Painter. Scientist. Inventor. Designer. Engineer. Visionary. Genius.
Has there ever been a man with more labels attached to his name than Leonardo da Vinci?
Probably not. In a world where mere mortals struggle to master just one profession, da Vinci seemed to master them all. He painted "The Mona Lisa" more than 500 years ago, and it's still probably the most famous painting in the world. He was a key developer of the camera obscura, an early projection device whose descendants include the still camera. He studied human anatomy, invented the ball bearing, designed primitive tanks, helicopters and even lawn mowers, centuries before they were invented.
Beginning Saturday and running through Jan. 31, the Maryland Science Center will be home to "Da Vinci - The Genius," a traveling exhibit that should be mandatory viewing for those both unfamiliar with or doubtful of his genius and for those who might enjoy being overwhelmed by it.
"There is so much to absorb," says Brenda Lewis, the science center's acting director of exhibits. "To have all of these [areas] in which he could operate. It's amazing that these things that we use today, these were 15th-century ideas that we have either improved upon or extended. To think that what we are looking at today was thought of over 500 years ago ..."
While the exhibit doesn't feature any of de Vinci's actual paintings or other works - such valuable treasures don't do a lot of traveling - the man's incalculable intelligence and curiosity could not be better represented. Dozens of his designs, including a one-man band and a prototypical diving suit, are brought into three dimensions, in ways he himself never saw in his lifetime. There are reproductions of his notebooks (known as codices), anatomical drawings and paintings.
"The Mona Lisa," safely tucked away behind bulletproof glass at the Louvre in Paris, with visitors kept at arm's length, all but comes to life here in Baltimore, with an entire room devoted to multiple images of the famous painting. Included is a series of oversize infrared photographs that reveal details long hidden under coats of varnish and years of wear, as well as original colors unseen for centuries.
The exhibit, housed on the center's second floor in its Legg Mason Gallery, opens with a timeline of da Vinci's life, 24 photographs chronicling not only events in his life, but in the world.
Born in 1452, the illegitimate son of a notary, da Vinci lived through a time of great cultural and scientific advancement.
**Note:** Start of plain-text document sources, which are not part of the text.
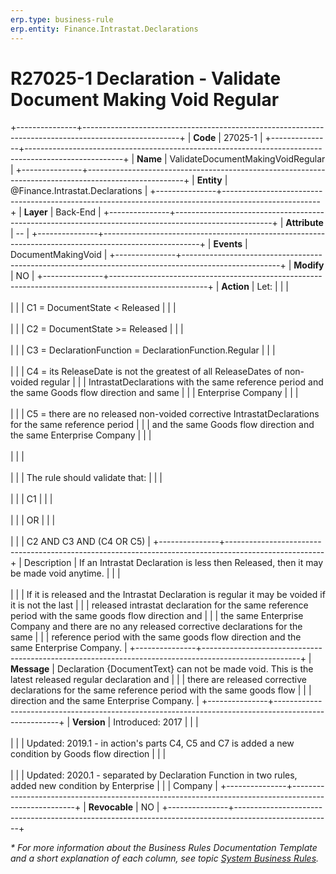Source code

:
 ```yaml
---
erp.type: business-rule
erp.entity: Finance.Intrastat.Declarations
---
```


# R27025-1 Declaration - Validate Document Making Void Regular
+---------------+------------------------------------------------------------------------------------------------------+
| **Code**      | 27025-1                                                                                              |
+---------------+------------------------------------------------------------------------------------------------------+
| **Name**      | ValidateDocumentMakingVoidRegular                                                                    |
+---------------+------------------------------------------------------------------------------------------------------+
| **Entity**    | @Finance.Intrastat.Declarations                                                                      |
+---------------+------------------------------------------------------------------------------------------------------+
| **Layer**     | Back-End                                                                                             |
+---------------+------------------------------------------------------------------------------------------------------+
| **Attribute** | \--                                                                                                  |
+---------------+------------------------------------------------------------------------------------------------------+
| **Events**    | DocumentMakingVoid                                                                                   |
+---------------+------------------------------------------------------------------------------------------------------+
| **Modify**    | NO                                                                                                   |
+---------------+------------------------------------------------------------------------------------------------------+
| **Action**    | Let:                                                                                                 |
|               | <br/><br/>                                                                                           |
|               | C1 = DocumentState \< Released                                                                       |
|               | <br/><br/>                                                                                           |
|               | C2 = DocumentState \>= Released                                                                      |
|               | <br/><br/>                                                                                           |
|               | C3 = DeclarationFunction = DeclarationFunction.Regular                                               |
|               | <br/><br/>                                                                                           |
|               | C4 = its ReleaseDate is not the greatest of all ReleaseDates of non-voided regular                   |
|               | IntrastatDeclarations with the same reference period and the same Goods flow direction and same      |
|               | Enterprise Company                                                                                   |
|               | <br/><br/>                                                                                           |
|               | C5 = there are no released non-voided corrective IntrastatDeclarations for the same reference period |
|               | and the same Goods flow direction and the same Enterprise Company                                    |
|               | <br/><br/>                                                                                           |
|               | <br/><br/>                                                                                           |
|               | The rule should validate that:                                                                       |
|               | <br/><br/>                                                                                           |
|               | C1                                                                                                   |
|               | <br/><br/>                                                                                           |
|               | OR                                                                                                   |
|               | <br/><br/>                                                                                           |
|               | C2 AND C3 AND (C4 OR C5)                                                                             |
+---------------+------------------------------------------------------------------------------------------------------+
| Description   | If an Intrastat Declaration is less then Released, then it may be made void anytime.                 |
|               | <br/><br/>                                                                                           |
|               | If it is released and the Intrastat Declaration is regular it may be voided if it is not the last    |
|               | released intrastat declaration for the same reference period with the same goods flow direction and  |
|               | the same Enterprise Company and there are no any released corrective declarations for the same       |
|               | reference period with the same goods flow direction and the same Enterprise Company.                 |
+---------------+------------------------------------------------------------------------------------------------------+
| **Message**   | Declaration {DocumentText} can not be made void. This is the latest released regular declaration and |
|               | there are released corrective declarations for the same reference period with the same goods flow    |
|               | direction and the same Enterprise Company.                                                           |
+---------------+------------------------------------------------------------------------------------------------------+
| **Version**   | Introduced: 2017                                                                                     |
|               | <br/><br/>                                                                                           |
|               | Updated: 2019.1 - in action\'s parts C4, C5 and C7 is added a new condition by Goods flow direction  |
|               | <br/><br/>                                                                                           |
|               | Updated: 2020.1 - separated by Declaration Function in two rules, added new condition by Enterprise  |
|               | Company                                                                                              |
+---------------+------------------------------------------------------------------------------------------------------+
| **Revocable** | NO                                                                                                   |
+---------------+------------------------------------------------------------------------------------------------------+

*\* For more information about the Business Rules Documentation Template and a short explanation of each column, see
topic [System Business Rules](../templates/template-description-system-business-rules.md).*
Among painters, his contemporaries in the Italian Renaissance movement included Michelangelo and Raphael. During his lifetime, the first books were printed in English, the Tudors rose to power and Christopher Columbus set sail for what he thought would be India.
To be thought of as the greatest mind of that era was no mean feat.
"He's one of the greatest geniuses of all time, really," says Rob Kirk of Grande Exhibitions, the Australian-based company that put together the exhibit. "The breadth of his knowledge, and the genius, is astonishing."
Most of "Da Vinci - The Genius" is devoted to realizations of more than 65 of his designs, all constructed by skilled Italian artisans using materials and methods that would have been available in his time. Some of the resulting machines are built to operational size, such as the "aerial screw," a helicopter prototype some 12 feet high. Others are done to scale, such as the carro armato, or tank, a pyramid-shaped vehicle that would need to be big enough to hold nine men (one to fire the gun, eight to turn cranks that would move the vehicle), but here is about the size of an amusement-park bumper car.
There's even a miniature "ideal city," devised some 400 years before James Rouse would come up with the idea for Columbia, containing lots of open space and houses raised on stilts high above the streets and sewers.
The fact that da Vinci himself was never able to see his designs realized adds a measure of poignancy to the exhibit. But there's a potent sense of exhilaration, as well. He wasn't afraid to take on problems his contemporaries thought impossible - the idea of a machine that flew, especially while spinning like a top, must have seemed pretty ridiculous at the time.
Da Vinci himself acknowledged that some of his designs, often commissioned by leaders of Italian city-states looking for a leg up in the 15th-century arms race, were impractical. A mowing machine, 10 scythes mounted on a wagon and pulled by a horse, would most likely scare the poor creature, he once said. And a "multi-directional gun machine" (mitragliatrice a ventaglio), something of a portable artillery line or an early machine gun, seems like a great idea, but where would a soldier find the time to reload it?